Ząbki, wielki pożar. Prokuratura rozpoczęła oględziny spalonego budynku
Również w sobotę rozpoczęły się oględziny spalonego budynku przez prokuratora i policję. "W pierwszej kolejności wykonano oględziny zewnętrzne budynku z użyciem drona, a także klatek schodowych w miarę możliwości bezpiecznego dostępu" - przekazała Prokuratura Okręgowa Warszawa-Praga, która prowadzi śledztwo ws. pożaru.

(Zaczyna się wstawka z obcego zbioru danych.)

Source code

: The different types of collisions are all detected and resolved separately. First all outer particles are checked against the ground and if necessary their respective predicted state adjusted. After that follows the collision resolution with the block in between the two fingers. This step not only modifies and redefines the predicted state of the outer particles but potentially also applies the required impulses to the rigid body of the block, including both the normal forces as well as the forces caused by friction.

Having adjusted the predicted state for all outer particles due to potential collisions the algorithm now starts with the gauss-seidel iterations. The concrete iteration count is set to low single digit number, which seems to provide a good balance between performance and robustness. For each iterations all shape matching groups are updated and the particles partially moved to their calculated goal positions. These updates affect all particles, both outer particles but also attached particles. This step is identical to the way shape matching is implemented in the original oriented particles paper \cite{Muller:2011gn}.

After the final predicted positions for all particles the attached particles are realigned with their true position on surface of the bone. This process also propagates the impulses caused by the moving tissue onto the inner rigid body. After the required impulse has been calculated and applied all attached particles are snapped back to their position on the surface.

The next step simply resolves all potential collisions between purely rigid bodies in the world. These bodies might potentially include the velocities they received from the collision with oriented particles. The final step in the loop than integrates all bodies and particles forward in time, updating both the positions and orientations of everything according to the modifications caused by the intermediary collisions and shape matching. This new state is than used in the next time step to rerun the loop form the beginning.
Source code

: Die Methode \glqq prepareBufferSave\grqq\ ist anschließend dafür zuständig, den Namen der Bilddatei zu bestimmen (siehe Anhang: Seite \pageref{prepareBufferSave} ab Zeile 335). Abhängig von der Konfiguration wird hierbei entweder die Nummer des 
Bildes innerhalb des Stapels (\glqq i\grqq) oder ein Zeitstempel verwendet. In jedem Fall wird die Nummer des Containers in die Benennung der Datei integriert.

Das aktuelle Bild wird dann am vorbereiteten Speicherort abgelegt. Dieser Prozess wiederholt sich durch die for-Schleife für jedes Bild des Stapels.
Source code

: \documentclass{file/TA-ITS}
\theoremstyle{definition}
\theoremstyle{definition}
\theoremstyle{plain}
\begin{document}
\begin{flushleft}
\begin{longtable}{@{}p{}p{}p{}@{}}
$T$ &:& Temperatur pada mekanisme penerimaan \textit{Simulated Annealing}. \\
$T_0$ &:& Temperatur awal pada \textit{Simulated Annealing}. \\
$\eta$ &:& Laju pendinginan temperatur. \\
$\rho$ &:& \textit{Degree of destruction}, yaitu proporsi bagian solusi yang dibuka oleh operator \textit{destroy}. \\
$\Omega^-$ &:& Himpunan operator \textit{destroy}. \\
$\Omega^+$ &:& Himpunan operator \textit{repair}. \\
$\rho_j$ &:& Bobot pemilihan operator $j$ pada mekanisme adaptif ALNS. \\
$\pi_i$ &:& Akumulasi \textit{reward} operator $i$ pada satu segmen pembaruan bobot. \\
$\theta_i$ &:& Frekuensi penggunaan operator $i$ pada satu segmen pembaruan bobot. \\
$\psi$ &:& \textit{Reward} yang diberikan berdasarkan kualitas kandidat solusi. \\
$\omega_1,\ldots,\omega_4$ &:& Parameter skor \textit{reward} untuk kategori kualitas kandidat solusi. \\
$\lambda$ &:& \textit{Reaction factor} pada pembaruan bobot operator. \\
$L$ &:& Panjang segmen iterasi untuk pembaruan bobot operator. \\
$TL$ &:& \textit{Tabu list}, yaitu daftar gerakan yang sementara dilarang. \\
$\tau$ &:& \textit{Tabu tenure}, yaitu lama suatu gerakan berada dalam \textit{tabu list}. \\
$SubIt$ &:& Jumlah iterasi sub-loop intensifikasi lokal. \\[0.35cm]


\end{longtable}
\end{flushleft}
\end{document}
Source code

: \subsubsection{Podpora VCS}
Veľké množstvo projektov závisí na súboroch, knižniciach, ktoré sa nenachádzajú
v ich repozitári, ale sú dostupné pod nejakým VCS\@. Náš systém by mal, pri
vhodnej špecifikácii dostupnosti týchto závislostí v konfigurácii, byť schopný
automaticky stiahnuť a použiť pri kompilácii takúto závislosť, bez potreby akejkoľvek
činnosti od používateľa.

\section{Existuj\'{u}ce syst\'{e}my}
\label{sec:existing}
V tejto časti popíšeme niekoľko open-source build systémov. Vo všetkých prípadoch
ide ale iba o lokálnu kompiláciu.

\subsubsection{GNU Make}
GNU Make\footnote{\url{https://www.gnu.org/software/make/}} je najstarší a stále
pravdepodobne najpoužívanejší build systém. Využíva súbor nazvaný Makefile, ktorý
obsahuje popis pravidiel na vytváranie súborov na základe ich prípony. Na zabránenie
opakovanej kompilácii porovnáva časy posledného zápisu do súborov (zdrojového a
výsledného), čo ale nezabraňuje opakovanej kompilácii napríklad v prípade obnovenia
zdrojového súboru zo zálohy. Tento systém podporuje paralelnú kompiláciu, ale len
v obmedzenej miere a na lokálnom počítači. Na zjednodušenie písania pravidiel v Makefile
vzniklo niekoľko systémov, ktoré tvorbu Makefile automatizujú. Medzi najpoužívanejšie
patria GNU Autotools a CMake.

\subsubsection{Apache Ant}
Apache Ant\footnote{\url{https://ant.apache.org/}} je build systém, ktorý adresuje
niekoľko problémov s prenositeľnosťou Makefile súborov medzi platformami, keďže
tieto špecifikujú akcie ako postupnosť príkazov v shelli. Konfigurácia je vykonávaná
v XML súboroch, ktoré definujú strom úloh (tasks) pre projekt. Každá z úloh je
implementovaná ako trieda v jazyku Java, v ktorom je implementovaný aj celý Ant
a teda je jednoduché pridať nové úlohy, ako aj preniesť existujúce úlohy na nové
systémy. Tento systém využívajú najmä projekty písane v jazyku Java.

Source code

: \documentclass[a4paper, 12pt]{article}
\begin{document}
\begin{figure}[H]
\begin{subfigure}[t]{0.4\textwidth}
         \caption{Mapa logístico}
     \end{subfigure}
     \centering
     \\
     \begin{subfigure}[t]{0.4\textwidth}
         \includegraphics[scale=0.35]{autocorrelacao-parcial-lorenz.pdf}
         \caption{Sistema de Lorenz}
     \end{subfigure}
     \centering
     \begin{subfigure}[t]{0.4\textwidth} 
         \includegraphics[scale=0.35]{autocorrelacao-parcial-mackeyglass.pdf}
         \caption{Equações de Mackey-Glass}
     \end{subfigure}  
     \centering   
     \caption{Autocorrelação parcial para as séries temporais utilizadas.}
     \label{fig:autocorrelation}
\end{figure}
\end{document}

ZOBACZ: Pożar w Ząbkach. Prokuratura wszczęła śledztwo
Śledczy poinformowali również o zabezpieczeniu nagrań telewizyjnych z przebiegu pożaru, które mają pomóc przy ustalaniu jego przebiegu oraz źródła ognia. "Trwają przesłuchania pokrzywdzonych i innych świadków zdarzenia. Dalsze czynności, w szczególności oględziny pozostałych pomieszczeń budynku uzależnione są od prac technicznych umożliwiających bezpieczny dostęp do nich" - wskazano.
Pożar bloku w Ząbkach. Spłonęły wszystkie lokale na czwartym piętrze
Pożar przy ulicy Powstańców 62 w Ząbkach wybuchł w czwartek około 19:30. Ogień, który pojawił się na poddaszu, objął trzy połączone ze sobą budynki. Akcja gaśnicza trwała kilka godzin. Po opanowaniu ognia strażacy przeszukali wszystkie pomieszczenia. Nie było ofiar, lekkich urazów doznały trzy osoby, które znajdowały się na zewnątrz obiektu. Nie wymagały one jednak hospitalizacji.
ZOBACZ: Ogromne zniszczenia, zalane mieszkania. Potężny pożar w Ząbkach
Podczas akcji poszkodowanych zostało też trzech ratowników, w tym dwóch funkcjonariuszy Państwowej Straży Pożarnej. Pożar strawił cały dach obiektu, spłonęły też wszystkie lokale mieszkalne na czwartej kondygnacji, a pozostałe mieszkania są zniszczone, m.in. wskutek zalania. W 211 mieszkaniach budynku mieszkało ponad pięćset osób.